§ **Task to carry out**: Give back an exact copy of the lines in the records below, from the line that has "than an estimated" through the line that has "it a second", and nothing besides.

--- Entries supplied Enclosed Below ---

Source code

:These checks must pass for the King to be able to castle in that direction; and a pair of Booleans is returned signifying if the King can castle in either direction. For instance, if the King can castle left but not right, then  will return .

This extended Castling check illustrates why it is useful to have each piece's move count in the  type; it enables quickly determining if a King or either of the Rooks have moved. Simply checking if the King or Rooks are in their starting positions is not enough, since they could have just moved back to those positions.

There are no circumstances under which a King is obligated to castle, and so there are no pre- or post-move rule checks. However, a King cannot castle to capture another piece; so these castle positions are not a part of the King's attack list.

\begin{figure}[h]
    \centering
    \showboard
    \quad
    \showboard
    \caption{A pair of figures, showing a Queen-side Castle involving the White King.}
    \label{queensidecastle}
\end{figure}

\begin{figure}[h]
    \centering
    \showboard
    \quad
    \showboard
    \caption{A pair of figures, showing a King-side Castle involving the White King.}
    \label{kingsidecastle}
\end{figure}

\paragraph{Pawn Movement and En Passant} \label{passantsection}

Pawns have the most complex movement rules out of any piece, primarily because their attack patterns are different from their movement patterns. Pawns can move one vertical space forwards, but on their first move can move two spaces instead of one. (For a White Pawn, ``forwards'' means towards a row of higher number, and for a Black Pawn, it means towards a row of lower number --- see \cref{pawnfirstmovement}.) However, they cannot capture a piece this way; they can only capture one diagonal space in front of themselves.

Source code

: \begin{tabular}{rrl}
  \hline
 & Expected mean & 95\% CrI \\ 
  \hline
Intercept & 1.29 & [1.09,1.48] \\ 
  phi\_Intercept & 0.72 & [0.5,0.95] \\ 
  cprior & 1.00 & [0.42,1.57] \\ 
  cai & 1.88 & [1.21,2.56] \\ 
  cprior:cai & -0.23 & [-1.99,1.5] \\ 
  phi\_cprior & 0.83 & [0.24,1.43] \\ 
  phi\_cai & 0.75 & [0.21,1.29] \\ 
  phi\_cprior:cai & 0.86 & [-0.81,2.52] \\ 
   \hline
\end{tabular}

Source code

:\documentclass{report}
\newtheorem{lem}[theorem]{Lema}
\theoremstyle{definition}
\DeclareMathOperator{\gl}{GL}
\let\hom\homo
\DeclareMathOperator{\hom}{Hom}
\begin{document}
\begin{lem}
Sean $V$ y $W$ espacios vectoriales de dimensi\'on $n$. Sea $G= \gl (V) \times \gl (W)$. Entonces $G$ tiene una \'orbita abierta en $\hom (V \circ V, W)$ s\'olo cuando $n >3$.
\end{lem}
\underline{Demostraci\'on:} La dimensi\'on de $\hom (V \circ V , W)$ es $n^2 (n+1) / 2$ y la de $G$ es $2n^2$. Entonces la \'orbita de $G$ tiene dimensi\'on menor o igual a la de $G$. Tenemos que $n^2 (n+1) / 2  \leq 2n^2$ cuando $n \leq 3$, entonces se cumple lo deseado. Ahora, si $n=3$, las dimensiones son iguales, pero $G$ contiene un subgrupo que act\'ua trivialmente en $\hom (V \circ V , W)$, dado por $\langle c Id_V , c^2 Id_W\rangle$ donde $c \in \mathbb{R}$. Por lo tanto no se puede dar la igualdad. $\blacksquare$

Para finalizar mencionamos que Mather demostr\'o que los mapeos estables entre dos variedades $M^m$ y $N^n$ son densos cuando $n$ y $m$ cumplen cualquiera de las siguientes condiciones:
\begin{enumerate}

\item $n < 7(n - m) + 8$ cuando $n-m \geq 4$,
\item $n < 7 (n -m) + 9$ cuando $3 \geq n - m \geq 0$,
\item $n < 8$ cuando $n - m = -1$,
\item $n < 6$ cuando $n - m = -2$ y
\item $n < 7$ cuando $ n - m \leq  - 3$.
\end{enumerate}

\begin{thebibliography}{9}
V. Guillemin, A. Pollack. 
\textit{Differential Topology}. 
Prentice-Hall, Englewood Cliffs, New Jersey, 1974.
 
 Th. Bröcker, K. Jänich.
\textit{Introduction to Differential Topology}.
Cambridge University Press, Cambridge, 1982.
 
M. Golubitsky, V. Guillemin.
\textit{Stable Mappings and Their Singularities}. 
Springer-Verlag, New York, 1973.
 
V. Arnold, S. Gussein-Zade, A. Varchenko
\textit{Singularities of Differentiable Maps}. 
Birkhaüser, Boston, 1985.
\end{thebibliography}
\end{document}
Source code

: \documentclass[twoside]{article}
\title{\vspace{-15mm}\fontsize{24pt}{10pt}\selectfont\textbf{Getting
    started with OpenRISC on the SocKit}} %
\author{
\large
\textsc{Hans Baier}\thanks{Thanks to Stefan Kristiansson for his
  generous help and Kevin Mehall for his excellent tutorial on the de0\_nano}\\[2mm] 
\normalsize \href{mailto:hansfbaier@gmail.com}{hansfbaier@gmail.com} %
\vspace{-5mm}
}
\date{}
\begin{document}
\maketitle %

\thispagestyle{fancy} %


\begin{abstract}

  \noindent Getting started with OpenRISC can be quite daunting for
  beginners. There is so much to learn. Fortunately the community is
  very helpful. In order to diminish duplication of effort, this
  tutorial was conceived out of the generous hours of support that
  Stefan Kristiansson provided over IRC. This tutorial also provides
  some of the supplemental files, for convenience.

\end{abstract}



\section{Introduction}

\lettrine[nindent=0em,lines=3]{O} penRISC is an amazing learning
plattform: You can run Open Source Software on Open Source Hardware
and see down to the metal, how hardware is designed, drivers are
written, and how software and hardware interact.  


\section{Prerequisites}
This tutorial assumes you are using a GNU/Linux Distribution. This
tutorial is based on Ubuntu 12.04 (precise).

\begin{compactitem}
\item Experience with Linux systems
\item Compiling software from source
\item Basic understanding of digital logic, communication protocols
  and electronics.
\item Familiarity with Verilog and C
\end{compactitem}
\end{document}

--- End of Enclosed Entries supplied ---
--- Entries supplied Enclosed Below ---

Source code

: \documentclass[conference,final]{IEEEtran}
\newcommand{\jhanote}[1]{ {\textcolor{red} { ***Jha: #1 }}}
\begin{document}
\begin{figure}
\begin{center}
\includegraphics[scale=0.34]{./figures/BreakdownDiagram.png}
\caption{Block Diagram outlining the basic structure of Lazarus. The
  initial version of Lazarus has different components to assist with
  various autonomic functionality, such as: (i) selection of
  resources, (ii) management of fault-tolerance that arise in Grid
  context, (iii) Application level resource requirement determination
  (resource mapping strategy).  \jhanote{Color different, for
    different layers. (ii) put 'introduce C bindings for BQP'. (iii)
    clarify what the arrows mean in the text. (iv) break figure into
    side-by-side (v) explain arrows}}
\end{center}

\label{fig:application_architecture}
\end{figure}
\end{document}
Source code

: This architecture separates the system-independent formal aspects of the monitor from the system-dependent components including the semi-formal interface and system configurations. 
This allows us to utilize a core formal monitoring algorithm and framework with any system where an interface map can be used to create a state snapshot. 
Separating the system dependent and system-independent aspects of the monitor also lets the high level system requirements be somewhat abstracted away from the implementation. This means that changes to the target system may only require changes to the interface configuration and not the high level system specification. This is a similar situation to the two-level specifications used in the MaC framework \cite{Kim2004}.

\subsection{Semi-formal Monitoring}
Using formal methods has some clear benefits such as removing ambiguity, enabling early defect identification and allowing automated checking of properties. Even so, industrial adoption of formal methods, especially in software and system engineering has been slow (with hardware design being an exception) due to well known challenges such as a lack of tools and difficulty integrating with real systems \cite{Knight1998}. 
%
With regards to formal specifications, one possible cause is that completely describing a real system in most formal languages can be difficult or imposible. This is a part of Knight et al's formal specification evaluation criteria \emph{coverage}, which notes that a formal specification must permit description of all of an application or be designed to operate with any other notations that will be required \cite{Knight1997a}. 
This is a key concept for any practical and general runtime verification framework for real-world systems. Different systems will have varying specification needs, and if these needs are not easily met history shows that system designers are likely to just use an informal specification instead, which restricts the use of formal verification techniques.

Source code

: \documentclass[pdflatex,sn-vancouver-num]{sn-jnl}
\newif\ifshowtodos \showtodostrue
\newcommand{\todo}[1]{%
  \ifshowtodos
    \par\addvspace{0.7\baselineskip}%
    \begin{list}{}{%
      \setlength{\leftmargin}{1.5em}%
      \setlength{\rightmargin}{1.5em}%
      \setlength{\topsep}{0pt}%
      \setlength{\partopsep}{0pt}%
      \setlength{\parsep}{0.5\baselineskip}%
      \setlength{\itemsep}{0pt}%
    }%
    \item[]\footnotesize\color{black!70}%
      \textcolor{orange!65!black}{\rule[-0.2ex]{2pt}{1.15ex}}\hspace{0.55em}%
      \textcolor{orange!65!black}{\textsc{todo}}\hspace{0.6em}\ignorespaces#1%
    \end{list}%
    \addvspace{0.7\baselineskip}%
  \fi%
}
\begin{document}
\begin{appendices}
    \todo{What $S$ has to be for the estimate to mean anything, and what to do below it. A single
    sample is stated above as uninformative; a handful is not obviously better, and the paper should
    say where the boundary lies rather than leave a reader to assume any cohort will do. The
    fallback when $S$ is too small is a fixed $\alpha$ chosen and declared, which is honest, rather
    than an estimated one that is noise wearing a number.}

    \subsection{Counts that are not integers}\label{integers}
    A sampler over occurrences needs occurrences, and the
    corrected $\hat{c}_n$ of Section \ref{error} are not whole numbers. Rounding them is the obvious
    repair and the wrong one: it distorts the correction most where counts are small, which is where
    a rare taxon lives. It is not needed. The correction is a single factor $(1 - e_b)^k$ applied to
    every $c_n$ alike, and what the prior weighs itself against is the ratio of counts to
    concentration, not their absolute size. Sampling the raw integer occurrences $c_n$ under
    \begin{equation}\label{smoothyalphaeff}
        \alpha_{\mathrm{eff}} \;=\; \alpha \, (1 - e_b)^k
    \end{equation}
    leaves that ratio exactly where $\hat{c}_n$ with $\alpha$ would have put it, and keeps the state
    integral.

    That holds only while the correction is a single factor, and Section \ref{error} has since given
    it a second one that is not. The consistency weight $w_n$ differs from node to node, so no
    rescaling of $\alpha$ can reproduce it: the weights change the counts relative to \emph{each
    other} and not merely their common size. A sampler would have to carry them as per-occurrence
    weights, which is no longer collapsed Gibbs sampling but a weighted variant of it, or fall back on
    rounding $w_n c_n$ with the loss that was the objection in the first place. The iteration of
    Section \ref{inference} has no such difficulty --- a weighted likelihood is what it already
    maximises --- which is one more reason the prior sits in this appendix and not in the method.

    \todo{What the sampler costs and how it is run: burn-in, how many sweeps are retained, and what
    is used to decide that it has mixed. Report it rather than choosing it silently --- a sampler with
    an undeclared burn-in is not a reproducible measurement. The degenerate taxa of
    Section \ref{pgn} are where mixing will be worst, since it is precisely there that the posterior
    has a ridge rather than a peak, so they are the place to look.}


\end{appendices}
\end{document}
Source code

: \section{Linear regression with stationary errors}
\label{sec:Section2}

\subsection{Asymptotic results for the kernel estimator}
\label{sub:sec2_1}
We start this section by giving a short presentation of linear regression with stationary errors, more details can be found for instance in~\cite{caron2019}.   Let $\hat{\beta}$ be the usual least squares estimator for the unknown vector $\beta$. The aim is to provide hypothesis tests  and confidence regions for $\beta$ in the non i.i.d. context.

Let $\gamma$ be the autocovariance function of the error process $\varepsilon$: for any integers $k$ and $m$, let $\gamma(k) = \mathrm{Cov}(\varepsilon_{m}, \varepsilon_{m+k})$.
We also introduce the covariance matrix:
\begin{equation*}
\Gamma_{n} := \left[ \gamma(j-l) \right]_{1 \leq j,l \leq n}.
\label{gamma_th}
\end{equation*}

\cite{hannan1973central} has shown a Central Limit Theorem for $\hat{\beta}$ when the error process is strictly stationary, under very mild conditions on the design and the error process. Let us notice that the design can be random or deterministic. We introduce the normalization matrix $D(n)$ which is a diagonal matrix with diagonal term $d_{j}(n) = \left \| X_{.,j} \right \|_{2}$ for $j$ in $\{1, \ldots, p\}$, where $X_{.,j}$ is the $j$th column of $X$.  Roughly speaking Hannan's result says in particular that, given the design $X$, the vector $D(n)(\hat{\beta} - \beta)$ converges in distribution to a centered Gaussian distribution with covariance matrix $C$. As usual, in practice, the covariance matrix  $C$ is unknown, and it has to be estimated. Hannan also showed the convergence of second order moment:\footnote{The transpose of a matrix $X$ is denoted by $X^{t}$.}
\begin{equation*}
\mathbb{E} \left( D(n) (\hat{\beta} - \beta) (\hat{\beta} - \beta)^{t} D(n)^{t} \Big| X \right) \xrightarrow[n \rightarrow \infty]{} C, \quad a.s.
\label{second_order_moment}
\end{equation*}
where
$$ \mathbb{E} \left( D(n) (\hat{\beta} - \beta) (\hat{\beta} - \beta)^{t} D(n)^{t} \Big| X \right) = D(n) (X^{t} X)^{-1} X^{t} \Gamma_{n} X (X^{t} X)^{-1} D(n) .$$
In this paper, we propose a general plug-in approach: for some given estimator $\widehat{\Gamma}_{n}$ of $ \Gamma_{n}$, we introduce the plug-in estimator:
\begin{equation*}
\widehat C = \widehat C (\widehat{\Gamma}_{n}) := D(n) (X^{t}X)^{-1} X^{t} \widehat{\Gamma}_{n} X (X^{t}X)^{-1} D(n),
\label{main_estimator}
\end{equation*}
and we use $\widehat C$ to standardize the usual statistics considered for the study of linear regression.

--- End of Enclosed Entries supplied ---
--- Entries supplied Enclosed Below ---

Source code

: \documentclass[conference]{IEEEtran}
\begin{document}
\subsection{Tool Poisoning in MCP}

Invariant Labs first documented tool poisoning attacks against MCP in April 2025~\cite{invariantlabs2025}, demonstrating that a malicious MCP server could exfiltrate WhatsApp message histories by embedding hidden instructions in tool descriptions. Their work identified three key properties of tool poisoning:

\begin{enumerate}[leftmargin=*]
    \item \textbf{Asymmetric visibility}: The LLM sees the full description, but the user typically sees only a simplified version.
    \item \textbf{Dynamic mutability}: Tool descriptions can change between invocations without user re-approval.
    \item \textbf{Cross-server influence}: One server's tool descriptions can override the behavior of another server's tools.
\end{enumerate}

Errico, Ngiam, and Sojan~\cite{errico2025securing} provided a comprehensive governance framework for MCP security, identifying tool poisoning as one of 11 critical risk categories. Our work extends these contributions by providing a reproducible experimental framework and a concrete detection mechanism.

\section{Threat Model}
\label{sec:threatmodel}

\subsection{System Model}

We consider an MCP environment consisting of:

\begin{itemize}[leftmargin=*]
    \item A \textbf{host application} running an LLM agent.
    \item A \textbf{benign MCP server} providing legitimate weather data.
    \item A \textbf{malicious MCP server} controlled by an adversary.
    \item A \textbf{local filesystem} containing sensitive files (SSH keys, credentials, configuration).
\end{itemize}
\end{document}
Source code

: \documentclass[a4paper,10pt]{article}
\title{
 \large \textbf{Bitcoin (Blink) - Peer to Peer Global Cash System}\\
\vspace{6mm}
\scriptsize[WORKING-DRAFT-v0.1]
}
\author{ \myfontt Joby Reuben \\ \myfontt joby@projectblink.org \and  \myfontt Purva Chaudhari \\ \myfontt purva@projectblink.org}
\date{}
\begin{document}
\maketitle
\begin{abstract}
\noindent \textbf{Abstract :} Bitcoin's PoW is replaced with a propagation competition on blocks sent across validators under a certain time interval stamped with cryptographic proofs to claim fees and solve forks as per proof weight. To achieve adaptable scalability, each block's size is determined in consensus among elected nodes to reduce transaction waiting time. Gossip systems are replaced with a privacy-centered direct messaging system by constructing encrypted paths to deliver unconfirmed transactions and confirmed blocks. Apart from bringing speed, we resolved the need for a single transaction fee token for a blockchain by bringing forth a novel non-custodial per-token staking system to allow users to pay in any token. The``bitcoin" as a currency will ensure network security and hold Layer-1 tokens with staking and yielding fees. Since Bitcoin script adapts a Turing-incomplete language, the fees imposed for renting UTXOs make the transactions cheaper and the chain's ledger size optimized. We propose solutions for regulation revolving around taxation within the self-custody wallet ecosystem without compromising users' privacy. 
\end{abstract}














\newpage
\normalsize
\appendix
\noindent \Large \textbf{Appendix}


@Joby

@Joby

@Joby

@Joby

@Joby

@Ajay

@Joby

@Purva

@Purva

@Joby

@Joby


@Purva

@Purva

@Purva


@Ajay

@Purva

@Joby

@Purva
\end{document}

--- End of Enclosed Entries supplied ---

§ **Problem solution**:
    than an estimated one that is noise wearing a number.}

    \subsection{Counts that are not integers}\label{integers}
    A sampler over occurrences needs occurrences, and the
    corrected $\hat{c}_n$ of Section \ref{error} are not whole numbers. Rounding them is the obvious
    repair and the wrong one: it distorts the correction most where counts are small, which is where
    a rare taxon lives. It is not needed. The correction is a single factor $(1 - e_b)^k$ applied to
    every $c_n$ alike, and what the prior weighs itself against is the ratio of counts to
    concentration, not their absolute size. Sampling the raw integer occurrences $c_n$ under
    \begin{equation}\label{smoothyalphaeff}
        \alpha_{\mathrm{eff}} \;=\; \alpha \, (1 - e_b)^k
    \end{equation}
    leaves that ratio exactly where $\hat{c}_n$ with $\alpha$ would have put it, and keeps the state
    integral.

    That holds only while the correction is a single factor, and Section \ref{error} has since given
    it a second one that is not. The consistency weight $w_n$ differs from node to node, so no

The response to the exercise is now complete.